In the Image Segmentation section, another important step is the morphological operation which is used to reduce structural distortions in certain parts of an image ³⁷ and explained next part of the article. With this operation, it was eliminated the regions that are the nontumoroid and artifacts to obtain ROI, which is tumoroid in all image sets.

As morphological operations on an image, dilation, erosion, opening and closing methods are performed for various purposes. Using morphological image processing, the elimination of unwanted objects is possible with different combinations of dilation and erosion. ³⁸ In our study, we preferred dilation which provides the objects in the images to expand and erosion which provides thinning of the objects in the image ³⁹ to apply to the binary image.

For the whole imaging time points of the 3 image sets we used in our study, morphological processes with different kernel sizes were applied to distinguish the tumoroid structures in the images clearly. In the OpenCV environment, the dilate function ( ⊕ in equation (8)) that performs the dilation operation takes 3 parameters that consist of the source image, the kernel which is a set of a pixel that expand the source image, and iterations. By defining that A is a source image and B is a small pixel set, the dilation process is expressed by the following formula, where the A x is the translation of A by B, that is, each value of the array set A is shifted by B. ⁴⁰

A ⊕ B = ⋃ x ∈ B A x

(8)

The erosion operation is expressed by Minkowski subtraction by the following erosion function ( ⊖ in equation (9)) formula where A b is the translation of A by b. ⁴⁰

A ⊖ B = ⋂ b ∈ B A b

(9)

The set of B pixels is moved over A to perform erosion. If all of the pixel values of B overlap with A, that is, it is covered by A, the pixels of the array A corresponding to the center of B are preserved. Otherwise, pixels including B in the set of A array are converted to the background pixels of A.
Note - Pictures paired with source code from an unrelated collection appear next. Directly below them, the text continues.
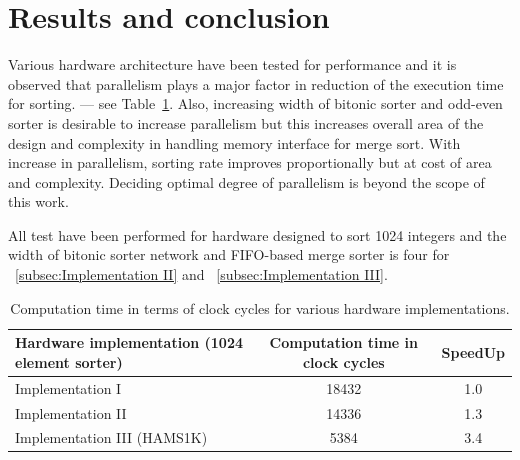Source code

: \documentclass{article}
\begin{document}
\section{Results and conclusion}

Various hardware architecture have been tested for performance and it is observed that parallelism plays a major factor in reduction of the execution time for sorting.  --- see Table~\ref{tab:widgets}. Also, increasing width of bitonic sorter and odd-even sorter is desirable to increase parallelism but this increases overall area of the design and complexity in handling memory interface for merge sort. With  increase in parallelism, sorting rate improves proportionally but at cost of area and complexity.
Deciding optimal degree of parallelism is beyond the scope of this work.

All test have been performed for hardware designed to sort 1024 integers and the width of bitonic sorter network and FIFO-based merge sorter is four for ~\ref{subsec:Implementation II} and ~\ref{subsec:Implementation III}. 
\begin{table}[H]
\centering
\begin{tabular}{l|c|c}
Hardware implementation (1024 element sorter) & Computation time in clock cycles & SpeedUp \\\hline
Implementation I & 18432 & 1.0\\
Implementation II & 14336 & 1.3\\
Implementation III (HAMS1K) & 5384 & 3.4
\end{tabular}
\caption{\label{tab:widgets}Computation time in terms of clock cycles for various hardware implementations.}
\end{table}



\end{document}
It is recommended to create the opening and closing morphological operations by combining dilation and erosion operations in case dilation and erosion are not sufficient separately to evaluate the ROI region in accordance with its purpose. Opening and closing operations are used for implementations such as noise removal, object simplification, and hole filling ⁴¹ to obtain the main structure by filling and/or removing related but disconnected areas. In the opening process, first erosion is performed followed by dilation whereas the opposite of the opening process is done in the closing process. The opening ( ∘ ) and the closing ( ∙ ) operations are defined in equations (10) and (11), respectively.

A ∘ B = ( A ⊖ B ) ⊕ B

(10)

A ∙ B = ( A ⊕ B ) ⊖ B

(11)

To understand the effects of dilation, erosion, opening, and closing processes for an image, we presented the results of these operations taking an example of the imaging time point-6 of image set-2, which are shown in Figure 4c-f, respectively. After determining the ROI borders in the gray format (Figure 4a) of the original image, we observed the surplus regions that remain outside the ROI, which may be assumed as tumoroid in the binary transformation (Figure 4b). However, excessive selection of ROI boundaries may also cause nontumoroid regions to be misdiagnosed as the tumoroid structure (Figure 4b). To make a deep evaluation of whether the selected ROI fits the tumoroid in the image completely, the effects of dilation, erosion, opening, and closing operations (Figure 4d-f) were taken into consideration and interpreted. Although the detached and lighter areas around the dark black area were also part of the tumoroid, they were assumed to be invading parts and therefore excluded from the tumoroid. According to the selected ROI in Figure 4a, the results obtained by the dilation (Figure 4c) and opening (Figure 4e) operations were closer to the tumoroid compared to the results obtained by the binary (Figure 4b), erosion (Figure 4d), and closing (Figure 4f) operations in the qualitative evaluation.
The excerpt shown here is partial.